Records for the exercise:
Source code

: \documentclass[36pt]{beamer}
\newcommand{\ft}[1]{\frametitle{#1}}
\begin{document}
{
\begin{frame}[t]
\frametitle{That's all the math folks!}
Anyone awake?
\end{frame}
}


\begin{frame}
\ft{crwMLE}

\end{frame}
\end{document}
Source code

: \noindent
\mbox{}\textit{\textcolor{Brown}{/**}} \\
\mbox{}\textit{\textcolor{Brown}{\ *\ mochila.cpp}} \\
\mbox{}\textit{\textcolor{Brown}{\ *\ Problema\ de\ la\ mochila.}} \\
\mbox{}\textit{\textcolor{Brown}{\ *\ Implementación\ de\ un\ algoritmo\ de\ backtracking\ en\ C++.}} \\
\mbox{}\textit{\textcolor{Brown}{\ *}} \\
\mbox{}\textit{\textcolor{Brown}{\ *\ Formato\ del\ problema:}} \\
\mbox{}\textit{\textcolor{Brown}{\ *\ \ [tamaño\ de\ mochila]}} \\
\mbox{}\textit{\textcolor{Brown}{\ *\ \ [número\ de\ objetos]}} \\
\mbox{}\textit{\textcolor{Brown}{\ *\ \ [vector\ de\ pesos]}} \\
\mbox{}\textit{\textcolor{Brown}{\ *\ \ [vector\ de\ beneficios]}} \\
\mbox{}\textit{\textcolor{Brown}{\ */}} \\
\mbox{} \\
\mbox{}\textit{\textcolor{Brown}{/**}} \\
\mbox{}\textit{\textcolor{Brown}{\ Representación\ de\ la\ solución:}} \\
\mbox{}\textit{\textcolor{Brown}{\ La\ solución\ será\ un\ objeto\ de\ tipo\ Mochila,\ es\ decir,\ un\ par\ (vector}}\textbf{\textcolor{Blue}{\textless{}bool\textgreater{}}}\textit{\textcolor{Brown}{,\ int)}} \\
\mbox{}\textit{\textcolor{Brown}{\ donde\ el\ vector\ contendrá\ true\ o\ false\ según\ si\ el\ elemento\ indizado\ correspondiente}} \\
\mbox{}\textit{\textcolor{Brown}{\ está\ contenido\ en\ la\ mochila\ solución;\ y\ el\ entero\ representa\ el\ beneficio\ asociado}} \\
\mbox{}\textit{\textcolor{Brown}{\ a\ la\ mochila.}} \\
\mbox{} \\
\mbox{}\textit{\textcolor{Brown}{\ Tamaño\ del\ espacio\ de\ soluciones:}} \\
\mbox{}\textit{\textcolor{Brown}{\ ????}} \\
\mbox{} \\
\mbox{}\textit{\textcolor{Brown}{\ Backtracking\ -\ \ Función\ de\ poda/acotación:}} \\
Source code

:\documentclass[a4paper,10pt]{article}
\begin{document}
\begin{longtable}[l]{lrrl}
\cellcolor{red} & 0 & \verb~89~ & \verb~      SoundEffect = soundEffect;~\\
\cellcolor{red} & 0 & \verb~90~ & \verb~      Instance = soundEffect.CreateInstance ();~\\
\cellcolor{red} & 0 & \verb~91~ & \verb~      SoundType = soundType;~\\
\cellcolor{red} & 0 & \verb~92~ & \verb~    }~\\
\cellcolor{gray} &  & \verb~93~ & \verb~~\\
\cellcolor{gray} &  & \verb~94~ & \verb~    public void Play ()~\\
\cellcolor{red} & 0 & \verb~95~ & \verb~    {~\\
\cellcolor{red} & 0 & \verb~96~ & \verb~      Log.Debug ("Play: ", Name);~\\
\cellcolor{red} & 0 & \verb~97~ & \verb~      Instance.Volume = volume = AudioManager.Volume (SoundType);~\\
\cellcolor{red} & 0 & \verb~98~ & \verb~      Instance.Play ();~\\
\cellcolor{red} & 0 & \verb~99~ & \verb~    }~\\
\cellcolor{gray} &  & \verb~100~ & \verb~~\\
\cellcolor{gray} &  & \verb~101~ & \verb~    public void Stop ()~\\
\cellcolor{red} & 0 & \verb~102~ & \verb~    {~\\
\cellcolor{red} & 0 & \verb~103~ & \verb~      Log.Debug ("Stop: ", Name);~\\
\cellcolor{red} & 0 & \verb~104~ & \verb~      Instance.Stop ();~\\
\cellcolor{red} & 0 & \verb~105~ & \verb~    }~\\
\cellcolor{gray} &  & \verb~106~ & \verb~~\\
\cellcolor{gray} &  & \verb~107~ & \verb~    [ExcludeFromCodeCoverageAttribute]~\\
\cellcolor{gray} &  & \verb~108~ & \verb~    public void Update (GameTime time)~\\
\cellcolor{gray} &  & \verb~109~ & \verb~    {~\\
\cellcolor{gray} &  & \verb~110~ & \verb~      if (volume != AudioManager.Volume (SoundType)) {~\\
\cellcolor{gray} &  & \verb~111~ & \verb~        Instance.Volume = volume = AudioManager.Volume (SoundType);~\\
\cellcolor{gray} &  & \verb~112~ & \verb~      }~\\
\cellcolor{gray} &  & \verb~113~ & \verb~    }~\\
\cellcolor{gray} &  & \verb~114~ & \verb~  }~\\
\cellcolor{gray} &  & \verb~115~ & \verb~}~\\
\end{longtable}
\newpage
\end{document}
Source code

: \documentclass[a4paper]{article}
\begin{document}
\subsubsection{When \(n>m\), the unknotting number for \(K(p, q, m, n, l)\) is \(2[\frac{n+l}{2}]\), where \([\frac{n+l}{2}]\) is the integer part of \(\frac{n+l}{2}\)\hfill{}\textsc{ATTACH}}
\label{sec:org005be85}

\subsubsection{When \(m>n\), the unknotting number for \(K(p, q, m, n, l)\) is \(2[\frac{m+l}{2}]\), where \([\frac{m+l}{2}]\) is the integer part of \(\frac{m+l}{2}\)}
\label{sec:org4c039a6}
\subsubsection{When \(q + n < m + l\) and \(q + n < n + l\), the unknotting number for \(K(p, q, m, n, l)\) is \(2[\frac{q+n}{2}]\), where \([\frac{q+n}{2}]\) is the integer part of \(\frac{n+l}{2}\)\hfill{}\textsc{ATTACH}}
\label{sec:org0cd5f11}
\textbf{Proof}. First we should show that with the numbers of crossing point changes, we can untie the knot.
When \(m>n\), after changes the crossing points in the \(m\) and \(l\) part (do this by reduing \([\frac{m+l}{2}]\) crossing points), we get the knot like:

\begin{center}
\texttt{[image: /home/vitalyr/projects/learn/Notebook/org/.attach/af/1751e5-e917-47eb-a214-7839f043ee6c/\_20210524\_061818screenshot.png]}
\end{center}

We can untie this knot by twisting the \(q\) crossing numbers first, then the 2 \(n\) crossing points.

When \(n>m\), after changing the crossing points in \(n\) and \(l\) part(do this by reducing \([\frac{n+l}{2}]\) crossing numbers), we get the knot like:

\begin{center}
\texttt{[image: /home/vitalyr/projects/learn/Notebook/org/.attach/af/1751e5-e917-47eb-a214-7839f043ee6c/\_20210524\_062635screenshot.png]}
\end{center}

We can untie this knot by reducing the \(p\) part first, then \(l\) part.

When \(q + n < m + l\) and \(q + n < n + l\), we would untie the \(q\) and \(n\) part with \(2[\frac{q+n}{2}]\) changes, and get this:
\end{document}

Work order: Retype all of the data shown above, word for word.

Completed task:
Source code

: \documentclass[36pt]{beamer}
\newcommand{\ft}[1]{\frametitle{#1}}
\begin{document}
{
\begin{frame}[t]
\frametitle{That's all the math folks!}
Anyone awake?
\end{frame}
}


\begin{frame}
\ft{crwMLE}

\end{frame}
\end{document}
Source code

: \noindent
\mbox{}\textit{\textcolor{Brown}{/**}} \\
\mbox{}\textit{\textcolor{Brown}{\ *\ mochila.cpp}} \\
\mbox{}\textit{\textcolor{Brown}{\ *\ Problema\ de\ la\ mochila.}} \\
\mbox{}\textit{\textcolor{Brown}{\ *\ Implementación\ de\ un\ algoritmo\ de\ backtracking\ en\ C++.}} \\
\mbox{}\textit{\textcolor{Brown}{\ *}} \\
\mbox{}\textit{\textcolor{Brown}{\ *\ Formato\ del\ problema:}} \\
\mbox{}\textit{\textcolor{Brown}{\ *\ \ [tamaño\ de\ mochila]}} \\
\mbox{}\textit{\textcolor{Brown}{\ *\ \ [número\ de\ objetos]}} \\
\mbox{}\textit{\textcolor{Brown}{\ *\ \ [vector\ de\ pesos]}} \\
\mbox{}\textit{\textcolor{Brown}{\ *\ \ [vector\ de\ beneficios]}} \\
\mbox{}\textit{\textcolor{Brown}{\ */}} \\
\mbox{} \\
\mbox{}\textit{\textcolor{Brown}{/**}} \\
\mbox{}\textit{\textcolor{Brown}{\ Representación\ de\ la\ solución:}} \\
\mbox{}\textit{\textcolor{Brown}{\ La\ solución\ será\ un\ objeto\ de\ tipo\ Mochila,\ es\ decir,\ un\ par\ (vector}}\textbf{\textcolor{Blue}{\textless{}bool\textgreater{}}}\textit{\textcolor{Brown}{,\ int)}} \\
\mbox{}\textit{\textcolor{Brown}{\ donde\ el\ vector\ contendrá\ true\ o\ false\ según\ si\ el\ elemento\ indizado\ correspondiente}} \\
\mbox{}\textit{\textcolor{Brown}{\ está\ contenido\ en\ la\ mochila\ solución;\ y\ el\ entero\ representa\ el\ beneficio\ asociado}} \\
\mbox{}\textit{\textcolor{Brown}{\ a\ la\ mochila.}} \\
\mbox{} \\
\mbox{}\textit{\textcolor{Brown}{\ Tamaño\ del\ espacio\ de\ soluciones:}} \\
\mbox{}\textit{\textcolor{Brown}{\ ????}} \\
\mbox{} \\
\mbox{}\textit{\textcolor{Brown}{\ Backtracking\ -\ \ Función\ de\ poda/acotación:}} \\
Source code

:\documentclass[a4paper,10pt]{article}
\begin{document}
\begin{longtable}[l]{lrrl}
\cellcolor{red} & 0 & \verb~89~ & \verb~      SoundEffect = soundEffect;~\\
\cellcolor{red} & 0 & \verb~90~ & \verb~      Instance = soundEffect.CreateInstance ();~\\
\cellcolor{red} & 0 & \verb~91~ & \verb~      SoundType = soundType;~\\
\cellcolor{red} & 0 & \verb~92~ & \verb~    }~\\
\cellcolor{gray} &  & \verb~93~ & \verb~~\\
\cellcolor{gray} &  & \verb~94~ & \verb~    public void Play ()~\\
\cellcolor{red} & 0 & \verb~95~ & \verb~    {~\\
\cellcolor{red} & 0 & \verb~96~ & \verb~      Log.Debug ("Play: ", Name);~\\
\cellcolor{red} & 0 & \verb~97~ & \verb~      Instance.Volume = volume = AudioManager.Volume (SoundType);~\\
\cellcolor{red} & 0 & \verb~98~ & \verb~      Instance.Play ();~\\
\cellcolor{red} & 0 & \verb~99~ & \verb~    }~\\
\cellcolor{gray} &  & \verb~100~ & \verb~~\\
\cellcolor{gray} &  & \verb~101~ & \verb~    public void Stop ()~\\
\cellcolor{red} & 0 & \verb~102~ & \verb~    {~\\
\cellcolor{red} & 0 & \verb~103~ & \verb~      Log.Debug ("Stop: ", Name);~\\
\cellcolor{red} & 0 & \verb~104~ & \verb~      Instance.Stop ();~\\
\cellcolor{red} & 0 & \verb~105~ & \verb~    }~\\
\cellcolor{gray} &  & \verb~106~ & \verb~~\\
\cellcolor{gray} &  & \verb~107~ & \verb~    [ExcludeFromCodeCoverageAttribute]~\\
\cellcolor{gray} &  & \verb~108~ & \verb~    public void Update (GameTime time)~\\
\cellcolor{gray} &  & \verb~109~ & \verb~    {~\\
\cellcolor{gray} &  & \verb~110~ & \verb~      if (volume != AudioManager.Volume (SoundType)) {~\\
\cellcolor{gray} &  & \verb~111~ & \verb~        Instance.Volume = volume = AudioManager.Volume (SoundType);~\\
\cellcolor{gray} &  & \verb~112~ & \verb~      }~\\
\cellcolor{gray} &  & \verb~113~ & \verb~    }~\\
\cellcolor{gray} &  & \verb~114~ & \verb~  }~\\
\cellcolor{gray} &  & \verb~115~ & \verb~}~\\
\end{longtable}
\newpage
\end{document}
Source code

: \documentclass[a4paper]{article}
\begin{document}
\subsubsection{When \(n>m\), the unknotting number for \(K(p, q, m, n, l)\) is \(2[\frac{n+l}{2}]\), where \([\frac{n+l}{2}]\) is the integer part of \(\frac{n+l}{2}\)\hfill{}\textsc{ATTACH}}
\label{sec:org005be85}

\subsubsection{When \(m>n\), the unknotting number for \(K(p, q, m, n, l)\) is \(2[\frac{m+l}{2}]\), where \([\frac{m+l}{2}]\) is the integer part of \(\frac{m+l}{2}\)}
\label{sec:org4c039a6}
\subsubsection{When \(q + n < m + l\) and \(q + n < n + l\), the unknotting number for \(K(p, q, m, n, l)\) is \(2[\frac{q+n}{2}]\), where \([\frac{q+n}{2}]\) is the integer part of \(\frac{n+l}{2}\)\hfill{}\textsc{ATTACH}}
\label{sec:org0cd5f11}
\textbf{Proof}. First we should show that with the numbers of crossing point changes, we can untie the knot.
When \(m>n\), after changes the crossing points in the \(m\) and \(l\) part (do this by reduing \([\frac{m+l}{2}]\) crossing points), we get the knot like:

\begin{center}
\texttt{[image: /home/vitalyr/projects/learn/Notebook/org/.attach/af/1751e5-e917-47eb-a214-7839f043ee6c/\_20210524\_061818screenshot.png]}
\end{center}

We can untie this knot by twisting the \(q\) crossing numbers first, then the 2 \(n\) crossing points.

When \(n>m\), after changing the crossing points in \(n\) and \(l\) part(do this by reducing \([\frac{n+l}{2}]\) crossing numbers), we get the knot like:

\begin{center}
\texttt{[image: /home/vitalyr/projects/learn/Notebook/org/.attach/af/1751e5-e917-47eb-a214-7839f043ee6c/\_20210524\_062635screenshot.png]}
\end{center}

We can untie this knot by reducing the \(p\) part first, then \(l\) part.

When \(q + n < m + l\) and \(q + n < n + l\), we would untie the \(q\) and \(n\) part with \(2[\frac{q+n}{2}]\) changes, and get this:
\end{document}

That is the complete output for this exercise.